I did it years ago but I didn't have as many driveways then. The one plus is if you get stuck you can crawl out much better with a stick.


----------



## GL&M (Sep 26, 2005)

I have both an auto and a stick. The stick is in my back up truck. The auto is a lot easier on the legs if you have hours of plowing to be done.


----------



## nickv13412 (Nov 9, 2006)

i plow with a stick and every time i plow i wish that it was an auto.


----------



## THEGOLDPRO (Jun 18, 2006)

my trucks a stick, no problems here, i plow 20 driveways and two big commercial places, its no harder then an automatic to me.


----------



## dodgeguy99 (Apr 18, 2006)

gold pro did you ever get your clutch fixed? i remember you saying it was on its way out.


----------



## THEGOLDPRO (Jun 18, 2006)

yep sure did we had a good sized storm and she plowed like a champ for 2 days, at the end of the storm she was slipping hard, so i dropped her off at the shop and had a heavy duty clutch put in, stock size was 11 inches upgraded one was 12 inches, and some carbon metalic type. feels great now. and surprisenly the clutch pedal is softer then it was.


----------



## dodgeguy99 (Apr 18, 2006)

good deal that should last you for years to come


----------



## THEGOLDPRO (Jun 18, 2006)

haha well thats what i hope im hard on **** so im sure ill be replacing it sooner then most would.


----------



## dodgeguy99 (Apr 18, 2006)

i tend to be quite hard on my truck too i am on my third tranny in 180,000 miles so until i can afford a beefier one i just put in a cheap junkyard tranny


----------



## THEGOLDPRO (Jun 18, 2006)

haha it sux because i the end you'll notice that all the money you spent over the years on used trannys it prolly woulda been cheaper to just buy a beefier one.


----------



## dodgeguy99 (Apr 18, 2006)

i know hopefully i will have a good summer.


----------



## theplowmeister (Nov 14, 2006)

I plow 70 driveways with a stik (27 houres last storm) I hated using an auto, last one I used was 7 years ago.


----------



## iceyman (Mar 1, 2007)

thanks for all the help. guess i got to decide soon. goin to meet wit my ford guy on tuesday so hopefully i will have a nice new truck soon.
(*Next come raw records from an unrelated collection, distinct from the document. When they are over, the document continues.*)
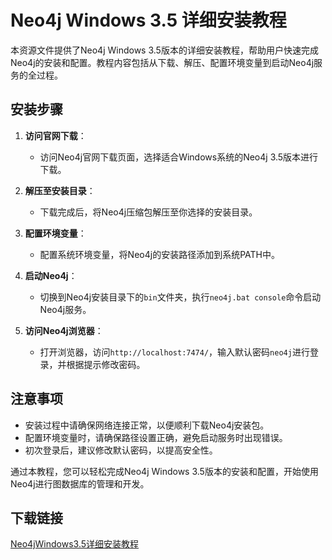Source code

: # Neo4j Windows 3.5 详细安装教程

本资源文件提供了Neo4j Windows 3.5版本的详细安装教程，帮助用户快速完成Neo4j的安装和配置。教程内容包括从下载、解压、配置环境变量到启动Neo4j服务的全过程。

## 安装步骤

1. **访问官网下载**：
   - 访问Neo4j官网下载页面，选择适合Windows系统的Neo4j 3.5版本进行下载。

2. **解压至安装目录**：
   - 下载完成后，将Neo4j压缩包解压至你选择的安装目录。

3. **配置环境变量**：
   - 配置系统环境变量，将Neo4j的安装路径添加到系统PATH中。

4. **启动Neo4j**：
   - 切换到Neo4j安装目录下的`bin`文件夹，执行`neo4j.bat console`命令启动Neo4j服务。

5. **访问Neo4j浏览器**：
   - 打开浏览器，访问`http://localhost:7474/`，输入默认密码`neo4j`进行登录，并根据提示修改密码。

## 注意事项

- 安装过程中请确保网络连接正常，以便顺利下载Neo4j安装包。
- 配置环境变量时，请确保路径设置正确，避免启动服务时出现错误。
- 初次登录后，建议修改默认密码，以提高安全性。

通过本教程，您可以轻松完成Neo4j Windows 3.5版本的安装和配置，开始使用Neo4j进行图数据库的管理和开发。

## 下载链接

[Neo4jWindows3.5详细安装教程](https://pan.quark.cn/s/b4d14cabdb43)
and why are 07 f250 hard to find in march. there pushing all 08 already. 08 looks like mack truck in front grille.


----------



## Tractor Plower (Feb 1, 2007)

You won't have a problem or notice it at all if it's your daily driver, once your leg is used to the clutch it just becomes second nature. I plow with AG tractors, for hours and hours on downtown city streets (with MANY stop lights). The operators who drive automatic trucks get in these machines and it's non-stop complaining, but i never find a problem. My truck BTW is the 6-speed ZF manual, but when empty i only use 5 gears!
hope this helps

-Mike


----------



## Fordistough (Feb 14, 2005)

Nearly all my trucks are stick. I like it better. (More control over the truck).


----------



## hde12112 (Nov 14, 2003)

had 2 trucks with zf6, will never go bad. just get used to the growling noises, gets old plowing but never had a problem with it.


----------



## MickiRig1 (Dec 5, 2003)

Use the search function on the top area of the page. Search "plowing with a manual"
or "stick"
It's an issue that's been addressed many times.
The big thing is to dump the clutch and not try to slip it against loads.
There are tricks to making a clutch last when you plow with it
It's easy to fry one, so do the search and read the posts.
After many hours plowing you will be limping,your right leg's giving out.


----------